Pa. Supreme Court Limits the Cost of Obtaining Medical Records – A Victory for the Consumer

On June 16th, the Pennsylvania Supreme Court favored litigants with limited funds over companies trying to make a profit reproducing records, ruling that medical providers and companies that provide medical records to the public may only charge the actual and reasonable expenses of reproducing the records, provided those expenses do not exceed the statutory cap in the Medical Records Act, 42 Pa.C.S. §6152(a)(2)(i).

Although the decision in Wayne M. Chiurazzi Law Inc. v. MRO Corp. is based on a repealed section of the Medical Records Act, 42 Pa.C.S. §§6151-6160, the decision will affect many pending actions that address the same issues. The Court ruled that the plain meaning of the MRA prohibits medical records reproducers from merely charging the statutory limit for all reproduced records. Instead, the Court held that these vendors may only charge the actual and reasonable expenses of reproducing the records, subject to the statutory cap in §6152(a)(2)(i).

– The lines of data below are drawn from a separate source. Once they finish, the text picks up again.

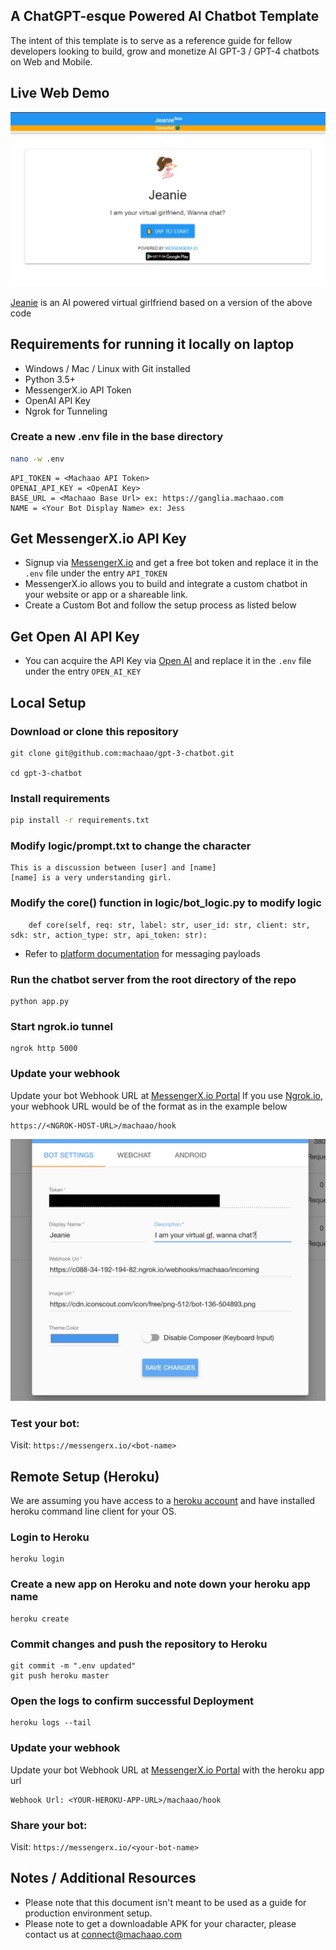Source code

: ## A ChatGPT-esque Powered AI Chatbot Template ##
The intent of this template is to serve as a reference guide for fellow developers 
looking to build, grow and monetize AI GPT-3 / GPT-4 chatbots on Web and Mobile.

## Live Web Demo ##
![figure](images/img.png)

[Jeanie](https://messengerx.io/jeanie) is an AI powered virtual girlfriend based on a version of the above code

## Requirements for running it locally on laptop ##
* Windows / Mac / Linux with Git installed
* Python 3.5+
* MessengerX.io API Token
* OpenAI API Key
* Ngrok for Tunneling

### Create a new .env file in the base directory ###
```bash
nano -w .env
```
```
API_TOKEN = <Machaao API Token>
OPENAI_API_KEY = <OpenAI Key> 
BASE_URL = <Machaao Base Url> ex: https://ganglia.machaao.com
NAME = <Your Bot Display Name> ex: Jess
```

## Get MessengerX.io API Key ##
* Signup via [MessengerX.io](https://portal.messengerx.io) and get a free bot token and replace it in the ```.env``` file under the entry ```API_TOKEN```
* MessengerX.io allows you to build and integrate a custom chatbot in your website or app or a shareable link.
* Create a Custom Bot and follow the setup process as listed below

## Get Open AI API Key ##
* You can acquire the API Key via [Open AI](https://platform.openai.com) and replace it in the ```.env``` file under the entry
```OPEN_AI_KEY```

## Local Setup ##
### Download or clone this repository ###
```
git clone git@github.com:machaao/gpt-3-chatbot.git

cd gpt-3-chatbot
```


### Install requirements ###
```bash
pip install -r requirements.txt
```


### Modify logic/prompt.txt to change the character ###
```
This is a discussion between [user] and [name]
[name] is a very understanding girl.
```

### Modify the core() function in logic/bot_logic.py to modify logic ###
```
    def core(self, req: str, label: str, user_id: str, client: str, sdk: str, action_type: str, api_token: str):
```
* Refer to [platform documentation](https://messengerx.rtfd.iio) for messaging payloads

### Run the chatbot server from the root directory of the repo ###
```
python app.py
```

### Start ngrok.io tunnel ###
```
ngrok http 5000
```

### Update your webhook ###
Update your bot Webhook URL at [MessengerX.io Portal](https://portal.messengerx.io) 
If you use [Ngrok.io](https://ngrok.io), your webhook URL would be of the format as in the example below
```
https://<NGROK-HOST-URL>/machaao/hook
```
![figure](images/mx_screenshot.png)

### Test your bot:
Visit: ```https://messengerx.io/<bot-name>```


## Remote Setup (Heroku) ##

We are assuming you have access to a [heroku account](https://heroku.com)
and have installed heroku command line client for your OS.

### Login to Heroku ###
```
heroku login
```

### Create a new app on Heroku and note down your heroku app name
```
heroku create
```

### Commit changes and push the repository to Heroku ###
```
git commit -m ".env updated"
git push heroku master
```

### Open the logs to confirm successful Deployment ###
```
heroku logs --tail
```

### Update your webhook ###
Update your bot Webhook URL at [MessengerX.io Portal](https://portal.messengerx.io) with the heroku app url
```
Webhook Url: <YOUR-HEROKU-APP-URL>/machaao/hook
```

### Share your bot:
Visit: ```https://messengerx.io/<your-bot-name>```


## Notes / Additional Resources ##
* Please note that this document isn't meant to be used as a guide for production environment setup.
* Please note to get a downloadable APK for your character, please contact us at [connect@machaao.com](mailto:connect@machaao.com)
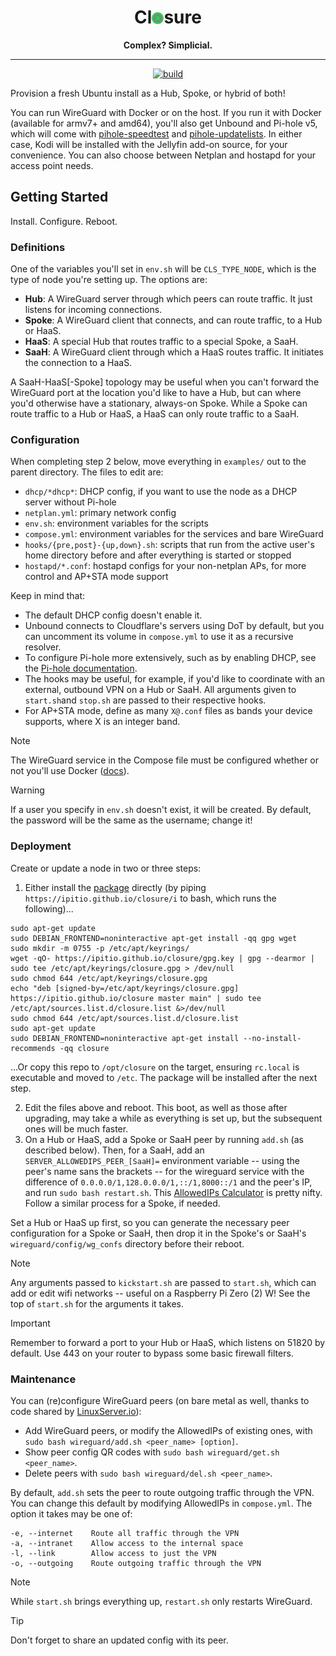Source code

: <div align="center">

# Cl<img src=closure.png height="19" width="19" style="top: .025em;position: relative;" alt="o">sure

<strong>Complex? Simplicial.</strong>

---

[![build](https://github.com/ipitio/closure/actions/workflows/release.yml/badge.svg)](https://github.com/ipitio/closure/releases/latest)

</div>

Provision a fresh Ubuntu install as a Hub, Spoke, or hybrid of both!

You can run WireGuard with Docker or on the host. If you run it with Docker (available for armv7+ and amd64), you'll also get Unbound and Pi-hole v5, which will come with [pihole-speedtest](https://github.com/arevindh/pihole-speedtest) and [pihole-updatelists](https://github.com/jacklul/pihole-updatelists). In either case, Kodi will be installed with the Jellyfin add-on source, for your convenience. You can also choose between Netplan and hostapd for your access point needs.

## Getting Started

Install. Configure. Reboot.

### Definitions

One of the variables you'll set in `env.sh` will be `CLS_TYPE_NODE`, which is the type of node you're setting up. The options are:

- **Hub**: A WireGuard server through which peers can route traffic. It just listens for incoming connections.
- **Spoke**: A WireGuard client that connects, and can route traffic, to a Hub or HaaS.
- **HaaS**: A special Hub that routes traffic to a special Spoke, a SaaH.
- **SaaH**: A WireGuard client through which a HaaS routes traffic. It initiates the connection to a HaaS.

A SaaH-HaaS[-Spoke] topology may be useful when you can't forward the WireGuard port at the location you'd like to have a Hub, but can where you'd otherwise have a stationary, always-on Spoke. While a Spoke can route traffic to a Hub or HaaS, a HaaS can only route traffic to a SaaH.

### Configuration

When completing step 2 below, move everything in `examples/` out to the parent directory. The files to edit are:

- `dhcp/*dhcp*`: DHCP config, if you want to use the node as a DHCP server without Pi-hole
- `netplan.yml`: primary network config
- `env.sh`: environment variables for the scripts
- `compose.yml`: environment variables for the services and bare WireGuard
- `hooks/{pre,post}-{up,down}.sh`: scripts that run from the active user's home directory before and after everything is started or stopped
- `hostapd/*.conf`: hostapd configs for your non-netplan APs, for more control and AP+STA mode support

Keep in mind that:

- The default DHCP config doesn't enable it.
- Unbound connects to Cloudflare's servers using DoT by default, but you can uncomment its volume in `compose.yml` to use it as a recursive resolver.
- To configure Pi-hole more extensively, such as by enabling DHCP, see the [Pi-hole documentation](https://github.com/pi-hole/docker-pi-hole/tree/2024.07.0?tab=readme-ov-file#environment-variables).
- The hooks may be useful, for example, if you'd like to coordinate with an external, outbound VPN on a Hub or SaaH. All arguments given to `start.sh`and `stop.sh` are passed to their respective hooks.
- For AP+STA mode, define as many `X@.conf` files as bands your device supports, where X is an integer band.

> [!NOTE]
> The WireGuard service in the Compose file must be configured whether or not you'll use Docker ([docs](https://docs.linuxserver.io/images/docker-wireguard)).

> [!WARNING]
> If a user you specify in `env.sh` doesn't exist, it will be created. By default, the password will be the same as the username; change it!

### Deployment

Create or update a node in two or three steps:

1. Either install the [package](https://github.com/ipitio/closure/releases) directly (by piping `https://ipitio.github.io/closure/i` to bash, which runs the following)...

```{bash}
sudo apt-get update
sudo DEBIAN_FRONTEND=noninteractive apt-get install -qq gpg wget
sudo mkdir -m 0755 -p /etc/apt/keyrings/
wget -qO- https://ipitio.github.io/closure/gpg.key | gpg --dearmor | sudo tee /etc/apt/keyrings/closure.gpg > /dev/null
sudo chmod 644 /etc/apt/keyrings/closure.gpg
echo "deb [signed-by=/etc/apt/keyrings/closure.gpg] https://ipitio.github.io/closure master main" | sudo tee /etc/apt/sources.list.d/closure.list &>/dev/null
sudo chmod 644 /etc/apt/sources.list.d/closure.list
sudo apt-get update
sudo DEBIAN_FRONTEND=noninteractive apt-get install --no-install-recommends -qq closure
```

...Or copy this repo to `/opt/closure` on the target, ensuring `rc.local` is executable and moved to `/etc`. The package will be installed after the next step.

2. Edit the files above and reboot. This boot, as well as those after upgrading, may take a while as everything is set up, but the subsequent ones will be much faster.
3. On a Hub or HaaS, add a Spoke or SaaH peer by running `add.sh` (as described below). Then, for a SaaH, add an `SERVER_ALLOWEDIPS_PEER_[SaaH]=` environment variable -- using the peer's name sans the brackets -- for the wireguard service with the difference of `0.0.0.0/1,128.0.0.0/1,::/1,8000::/1` and the peer's IP, and run `sudo bash restart.sh`. This [AllowedIPs Calculator](https://www.procustodibus.com/blog/2021/03/wireguard-allowedips-calculator) is pretty nifty. Follow a similar process for a Spoke, if needed.

Set a Hub or HaaS up first, so you can generate the necessary peer configuration for a Spoke or SaaH, then drop it in the Spoke's or SaaH's `wireguard/config/wg_confs` directory before their reboot.

> [!NOTE]
> Any arguments passed to `kickstart.sh` are passed to `start.sh`, which can add or edit wifi networks -- useful on a Raspberry Pi Zero (2) W! See the top of `start.sh` for the arguments it takes.

> [!IMPORTANT]
> Remember to forward a port to your Hub or HaaS, which listens on 51820 by default. Use 443 on your router to bypass some basic firewall filters.

### Maintenance

You can (re)configure WireGuard peers (on bare metal as well, thanks to code shared by [LinuxServer.io](https://github.com/linuxserver/docker-wireguard)):

- Add WireGuard peers, or modify the AllowedIPs of existing ones, with `sudo bash wireguard/add.sh <peer_name> [option]`.
- Show peer config QR codes with `sudo bash wireguard/get.sh <peer_name>`.
- Delete peers with `sudo bash wireguard/del.sh <peer_name>`.

By default, `add.sh` sets the peer to route outgoing traffic through the VPN. You can change this default by modifying AllowedIPs in `compose.yml`. The option it takes may be one of:

```{bash}
-e, --internet    Route all traffic through the VPN
-a, --intranet    Allow access to the internal space
-l, --link        Allow access to just the VPN
-o, --outgoing    Route outgoing traffic through the VPN
```

> [!NOTE]
> While `start.sh` brings everything up, `restart.sh` only restarts WireGuard.

> [!TIP]
> Don't forget to share an updated config with its peer.
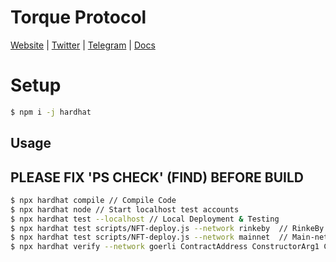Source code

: # Torque Protocol

[Website](https://torque.fi) | [Twitter](https://twitter.com/torquefi) | [Telegram](https://t.me/torquefi) | [Docs](https://docs.torque.fi)


# Setup

```sh
$ npm i -j hardhat
```

## Usage
## PLEASE FIX 'PS CHECK' (FIND) BEFORE BUILD
```sh
$ npx hardhat compile // Compile Code
$ npx hardhat node // Start localhost test accounts
$ npx hardhat test --localhost // Local Deployment & Testing
$ npx hardhat test scripts/NFT-deploy.js --network rinkeby  // RinkeBy Testnet Deployment
$ npx hardhat test scripts/NFT-deploy.js --network mainnet  // Main-net Deployment
$ npx hardhat verify --network goerli ContractAddress ConstructorArg1 ConstructorArg2 ....
```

In particular, Section 6152(a)(1) limits a reproducer to charging “the estimated actual and reasonable expenses of reproducing the charts or records.” Section 6152(a)(2)(1) further restricts the total amount that reproducers may charge, which the Court calls the “statutory cap.” The Appellees, a for-profit records reproduction company argued that the language should be interpreted to allow it to charge the statutory cap for all records. The Court disagreed , concluding that the appellants’ interpretation of the statute was more consistent with the plain meaning of the statute. Therefore, record reproduction companies may not charge more than the actual and reasonable expenses incurred.

The cost of obtaining medical records can quickly become very high. The Court’s interpretation of the statute ensures that an already expensive process does not become needlessly more expensive.